[DATASET EXCERPTS]
= = = =

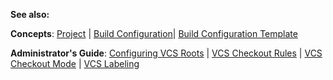 [//]: # (title: VCS root)
[//]: # (auxiliary-id: VCS root)


 <include src="configuring-vcs-roots.md" include-id="VCSRoot"/>
 
 
 
 
 
 __See also:__


__Concepts__: [Project](project.md) | [Build Configuration](build-configuration.md)| [Build Configuration Template](build-configuration-template.md)

__Administrator's Guide__: [Configuring VCS Roots](configuring-vcs-roots.md) | [VCS Checkout Rules](vcs-checkout-rules.md) | [VCS Checkout Mode](vcs-checkout-mode.md) | [VCS Labeling](vcs-labeling.md)
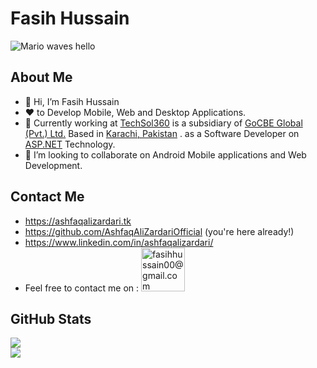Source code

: # Fasih Hussain

![Mario waves hello](https://i.gifer.com/6ZFR.gif)

 ## About Me
- 👋 Hi, I’m Fasih Hussain
- :heart: to Develop Mobile, Web and Desktop Applications. 
- 🌱 Currently working at [TechSol360](https://techsol360.com "TechSol360") is a subsidiary of [GoCBE Global (Pvt.) Ltd.](https://gocbeglobal.com/Home/Home "GoCBE Global (Pvt.) Ltd.") Based in [Karachi, Pakistan](https://goo.gl/maps/u1YTzYncAnfuRDqQ9 "Karachi, Pakistan") . as a Software Developer on [ASP.NET](https://dotnet.microsoft.com/en-us/apps/aspnet "ASP.NET") Technology.
- 💞️ I’m looking to collaborate on Android Mobile applications and Web Development.

 ## Contact Me

* https://ashfaqalizardari.tk
* https://github.com/AshfaqAliZardariOfficial (you're here already!)
* https://www.linkedin.com/in/ashfaqalizardari/
* Feel free to contact me on : <a href="mailto:fasihhussain00@gmail.com" target="_blank" title="fasihhussain00@gmail.com"><img src="https://ssl.gstatic.com/ui/v1/icons/mail/rfr/logo_gmail_lockup_default_1x_r2.png" alt="fasihhussain00@gmail.com" width="70" /></a>  

 ## GitHub Stats

![](https://github-readme-stats.vercel.app/api?username=fasihhussain00&show_icons=true&theme=radical)  
![](https://github-readme-stats.vercel.app/api/top-langs/?username=fasihhussain00&layout=compact)  

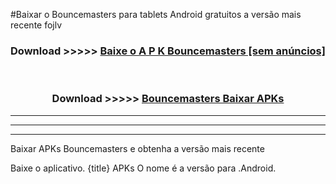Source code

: #Baixar o Bouncemasters   para tablets Android gratuitos a versão mais recente fojlv


<div align="center">
<h3>Download >>>>> <a href="https://pt-web.web.app/?pt= Bouncemasters ">Baixe o A P K Bouncemasters  [sem anúncios]</a></h3><br>

<h3>Download >>>>> <a href="https://pt-web.web.app/?pt= Bouncemasters ">Bouncemasters  Baixar APKs</a></h3>
</div>

----------------------------------------------------------

----------------------------------------------------------

----------------------------------------------------------

Baixar APKs Bouncemasters  e obtenha a versão mais recente

Baixe o aplicativo. {title} APKs O nome é a versão para .Android.


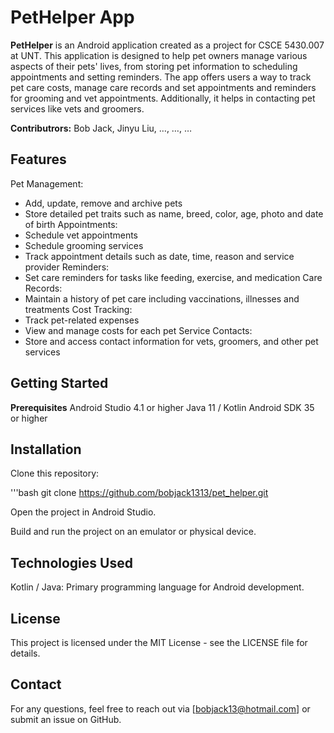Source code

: # PetHelper App

**PetHelper** is an Android application created as a project for CSCE 5430.007 at UNT. This application is designed to help pet owners manage various aspects of their pets' lives, from storing pet information to scheduling appointments and setting reminders. The app offers users a way to track pet care costs, manage care records and set appointments and reminders for grooming and vet appointments. Additionally, it helps in contacting pet services like vets and groomers.


**Contributrors:** Bob Jack, Jinyu Liu, …, …, …

## Features

Pet Management:
* Add, update, remove and archive pets
* Store detailed pet traits such as name, breed, color, age, photo and date of birth
Appointments:
* Schedule vet appointments
* Schedule grooming services
* Track appointment details such as date, time, reason and service provider
Reminders:
* Set care reminders for tasks like feeding, exercise, and medication
Care Records:
* Maintain a history of pet care including vaccinations, illnesses and treatments
Cost Tracking:
* Track pet-related expenses
* View and manage costs for each pet
Service Contacts:
* Store and access contact information for vets, groomers, and other pet services

## Getting Started
**Prerequisites**
Android Studio 4.1 or higher
Java 11 / Kotlin
Android SDK 35 or higher

## Installation
Clone this repository:

'''bash
git clone https://github.com/bobjack1313/pet_helper.git

Open the project in Android Studio.

Build and run the project on an emulator or physical device.

## Technologies Used
Kotlin / Java: Primary programming language for Android development.

## License
This project is licensed under the MIT License - see the LICENSE file for details.

## Contact
For any questions, feel free to reach out via [bobjack13@hotmail.com] or submit an issue on GitHub.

= = = =

[TASK OBJECTIVE]
Only lines that include "License" belong in the answer; copy all of them from the listing.

[RESULT OF THIS TASK]
## License
This project is licensed under the MIT License - see the LICENSE file for details.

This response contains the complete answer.